• [Required action] A word-for-word transcript of the closing lines is required: from the one with "function是指定的绘图函数，可取 plot, stem, semilogx, semilogy, loglog等" through the final line of the data.

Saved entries

|---|

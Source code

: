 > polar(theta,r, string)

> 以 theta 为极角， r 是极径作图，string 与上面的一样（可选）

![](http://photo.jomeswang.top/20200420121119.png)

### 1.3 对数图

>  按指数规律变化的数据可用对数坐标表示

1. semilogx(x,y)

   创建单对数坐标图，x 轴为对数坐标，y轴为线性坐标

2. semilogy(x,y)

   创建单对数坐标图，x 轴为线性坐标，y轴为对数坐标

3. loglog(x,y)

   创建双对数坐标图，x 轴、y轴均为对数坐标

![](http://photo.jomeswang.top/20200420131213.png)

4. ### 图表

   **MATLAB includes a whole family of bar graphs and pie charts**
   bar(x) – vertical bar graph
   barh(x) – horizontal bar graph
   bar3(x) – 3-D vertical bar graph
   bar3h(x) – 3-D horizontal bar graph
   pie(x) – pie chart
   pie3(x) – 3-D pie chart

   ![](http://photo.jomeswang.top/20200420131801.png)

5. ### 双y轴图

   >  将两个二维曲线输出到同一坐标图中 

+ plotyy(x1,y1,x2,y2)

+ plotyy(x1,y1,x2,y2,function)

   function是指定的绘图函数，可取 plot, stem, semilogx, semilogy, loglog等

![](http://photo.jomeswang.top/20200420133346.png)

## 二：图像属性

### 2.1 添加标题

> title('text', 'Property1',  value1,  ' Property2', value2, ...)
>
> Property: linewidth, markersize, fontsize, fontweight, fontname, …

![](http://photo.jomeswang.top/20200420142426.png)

|---|

• [Task answer]
   function是指定的绘图函数，可取 plot, stem, semilogx, semilogy, loglog等

![](http://photo.jomeswang.top/20200420133346.png)

## 二：图像属性

### 2.1 添加标题

> title('text', 'Property1',  value1,  ' Property2', value2, ...)
>
> Property: linewidth, markersize, fontsize, fontweight, fontname, …

![](http://photo.jomeswang.top/20200420142426.png)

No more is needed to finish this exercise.